Summary: The anniversary of the collapse of Carillion is a reminder to customers to review contracts with outsource providers to ensure that all necessary safeguards are in place to protect against the negative impact of such provider insolvency. Has your business learnt the lessons from Carillion? What contractual safeguards should you use and what other steps can you take to help mitigate the impact should the worst happen?
The next Carillion? Do you have the right safeguards in your outsourcing contracts to protect your business?
The reported predicament at Interserve is just the latest to strike Britain’s struggling public sector outsourcing market following the spectacular collapse of Carillion in 2018. Now with commentators warning of the risk of another systemic failure in this sector, the New Year is the time to look again at your contracts to ensure you have the safeguards and practical measures in place to protect against the negative impact of such provider insolvency.
We are aware that certain contracts (including with Carillion) which were let under the Private Finance Initiative (PFI) have replacement mechanisms built in, but this blog focuses on non-PFI service arrangements involving the public and private sector.
Has your business learnt the lessons, either directly or otherwise, from Carillion? What contractual safeguards can you include in your outsourcing contracts and what other steps can you take to help mitigate the impact should the worst happen?
Do you have sufficient oversight and the information you need?
It may seem obvious, but customers need to understand the risks associated with their outsourcing arrangements, along with market conditions affecting their outsource providers and the financial health of their providers.
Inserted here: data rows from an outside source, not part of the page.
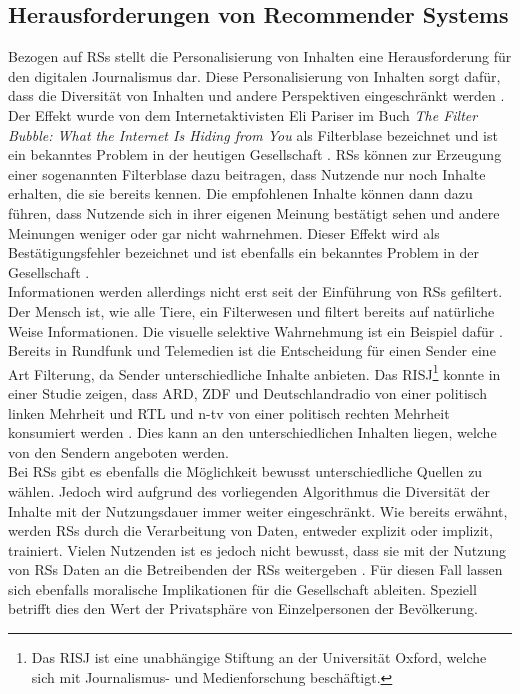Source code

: \subsection{Herausforderungen von Recommender Systems}
Bezogen auf \acp{RS} stellt die Personalisierung von Inhalten eine Herausforderung für den digitalen Journalismus dar.
Diese Personalisierung von Inhalten sorgt dafür, dass die Diversität von Inhalten und andere Perspektiven eingeschränkt werden \cite{rundfunk}.
Der Effekt wurde von dem Internetaktivisten Eli Pariser im Buch \textit{The Filter Bubble: What the Internet Is Hiding from You} als Filterblase bezeichnet und ist ein bekanntes Problem in der heutigen Gesellschaft \cite{filter-bubble}.
\acp{RS} können zur Erzeugung einer sogenannten Filterblase dazu beitragen, dass Nutzende nur noch Inhalte erhalten, die sie bereits kennen.
Die empfohlenen Inhalte können dann dazu führen, dass Nutzende sich in ihrer eigenen Meinung bestätigt sehen und andere Meinungen weniger oder gar nicht wahrnehmen.
Dieser Effekt wird als Bestätigungsfehler bezeichnet und ist ebenfalls ein bekanntes Problem in der Gesellschaft \cite{reasoning-rule}. \\

Informationen werden allerdings nicht erst seit der Einführung von \acp{RS} gefiltert.
Der Mensch ist, wie alle Tiere, ein \glqq Filterwesen\grqq{} und filtert bereits auf natürliche Weise Informationen.
Die visuelle selektive Wahrnehmung ist ein Beispiel dafür \cite{selective-perception}.
Bereits in Rundfunk und Telemedien ist die Entscheidung für einen Sender eine Art Filterung, da Sender unterschiedliche Inhalte anbieten.
Das \ac{RISJ}\footnote{Das \ac{RISJ} ist eine unabhängige Stiftung an der Universität Oxford, welche sich mit Journalismus- und Medienforschung beschäftigt.} konnte in einer Studie zeigen, dass ARD, ZDF und Deutschlandradio von einer politisch linken Mehrheit und RTL und n-tv von einer politisch rechten Mehrheit konsumiert werden \cite{public-service-news}.
Dies kann an den unterschiedlichen Inhalten liegen, welche von den Sendern angeboten werden. \\

Bei \acp{RS} gibt es ebenfalls die Möglichkeit bewusst unterschiedliche Quellen zu wählen.
Jedoch wird aufgrund des vorliegenden Algorithmus die Diversität der Inhalte mit der Nutzungsdauer immer weiter eingeschränkt.
Wie bereits erwähnt, werden \acp{RS} durch die Verarbeitung von Daten, entweder explizit oder implizit, trainiert.
Vielen Nutzenden ist es jedoch nicht bewusst, dass sie mit der Nutzung von \acp{RS} Daten an die Betreibenden der \acp{RS} weitergeben \cite{privacy-rs}.
Für diesen Fall lassen sich ebenfalls moralische Implikationen für die Gesellschaft ableiten.
Speziell betrifft dies den Wert der Privatsphäre von Einzelpersonen der Bevölkerung.\\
This way, customers can ensure not only that they are carrying out appropriate monitoring of the financial viability and performance of the provider during the term of the contract, but also that they know who could if practical step in to the contract in the event of severe difficulties, and how such interim arrangements will work. And in the worst case, customers need to know how and to whom to migrate the outsourced services in a terminal situation.
Contracts must enable the customer to monitor the financial standing and resilience of the provider from before appointment and throughout the term of the contract. While there is often a focus at the tender stage on financial vetting, it is important that this continues to ensure that any apparent financial difficulties facing a provider are picked up sooner rather than later.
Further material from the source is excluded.